Assuming that m defines the set of strategies that player A could make use of, while n indicates the strategies usable by player B. Pi indicates the probability of choosing the alternative player A, i=1, 2, 3, 4,…m. assume that qj becomes the probability of choosing j for player B, for j=1, 2, 3, 4, ——n. The probability summation of the different alternatives of each player becomes

Pure strategy: a case when a player identifies a single strategy whose probability outcome is 1, then it is called pure strategy. The party or person identifies the strategy while ignoring other strategies. A player A that uses a single Pi value implies pure strategy, and the Pi value equates to 1. Thus, the remaining Pi values equate to 0. Probability samples obtained from a pure strategy could mean P1=1, P2=0, P3=0 and so on. The summation of the probabilities generates 1, P1+p2+P3+P4=1+0+0+0=1.

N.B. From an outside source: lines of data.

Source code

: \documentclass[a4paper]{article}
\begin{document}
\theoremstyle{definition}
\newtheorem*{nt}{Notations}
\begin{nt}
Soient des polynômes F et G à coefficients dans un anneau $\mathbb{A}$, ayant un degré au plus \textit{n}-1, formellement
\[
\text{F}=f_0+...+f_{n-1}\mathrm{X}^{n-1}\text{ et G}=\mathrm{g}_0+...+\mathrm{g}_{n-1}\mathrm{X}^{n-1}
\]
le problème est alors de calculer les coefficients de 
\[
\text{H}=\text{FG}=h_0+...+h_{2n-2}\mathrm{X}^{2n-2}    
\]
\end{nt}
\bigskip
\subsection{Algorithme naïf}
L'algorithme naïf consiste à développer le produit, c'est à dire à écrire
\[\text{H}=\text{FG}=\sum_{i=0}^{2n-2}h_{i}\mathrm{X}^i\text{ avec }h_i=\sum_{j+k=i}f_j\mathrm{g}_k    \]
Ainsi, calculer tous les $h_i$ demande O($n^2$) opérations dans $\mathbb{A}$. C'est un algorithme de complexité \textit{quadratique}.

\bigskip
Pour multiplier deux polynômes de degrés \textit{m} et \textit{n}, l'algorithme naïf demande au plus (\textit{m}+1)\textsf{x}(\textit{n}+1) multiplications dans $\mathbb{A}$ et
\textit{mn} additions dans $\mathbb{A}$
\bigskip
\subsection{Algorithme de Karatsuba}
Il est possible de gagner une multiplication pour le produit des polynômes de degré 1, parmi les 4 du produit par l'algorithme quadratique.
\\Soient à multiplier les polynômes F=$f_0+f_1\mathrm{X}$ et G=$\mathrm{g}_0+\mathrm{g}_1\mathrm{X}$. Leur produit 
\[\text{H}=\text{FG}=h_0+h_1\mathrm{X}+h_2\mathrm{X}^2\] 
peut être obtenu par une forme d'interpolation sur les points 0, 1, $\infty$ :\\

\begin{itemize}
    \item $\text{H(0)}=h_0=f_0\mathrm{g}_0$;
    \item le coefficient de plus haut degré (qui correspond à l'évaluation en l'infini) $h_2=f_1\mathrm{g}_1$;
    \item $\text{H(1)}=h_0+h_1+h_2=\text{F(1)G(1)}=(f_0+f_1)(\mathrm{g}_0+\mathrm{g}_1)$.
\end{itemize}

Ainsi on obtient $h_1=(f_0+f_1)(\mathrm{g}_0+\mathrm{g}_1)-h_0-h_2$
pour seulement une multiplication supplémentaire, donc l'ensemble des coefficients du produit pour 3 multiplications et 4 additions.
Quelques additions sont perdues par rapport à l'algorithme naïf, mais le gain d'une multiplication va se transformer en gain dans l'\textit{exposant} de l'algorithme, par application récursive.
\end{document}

Mixed strategy: A player that makes use of more than a single strategy follows a mixed strategy. The probability of relying on each strategy becomes less than 1, but their ultimate summation equals 1. Q1= 0, Q2=0.65 and Q3=0.35. From the scenario, the summation of the probabilities equals 1.

Q1+Q2+Q3= 0+0.35+0.65=1

Payoff matrix: A payoff refers to a number indicating the outcome that a player desires. For random outcomes, a player might weigh the outcome probabilities. The payoffs anticipated determine a player’s risk attitude. When a person really wants an outcome, then he or she increases their risk level towards those outcomes.

Nash equilibrium: Nash equilibrium is commonly known as strategies equilibrium. The Nash equilibrium involves a list of strategies, and one player is entitled to a single strategy. The players are limited to strategies such that they do not alter them unitarily since they would not attain a better payoff.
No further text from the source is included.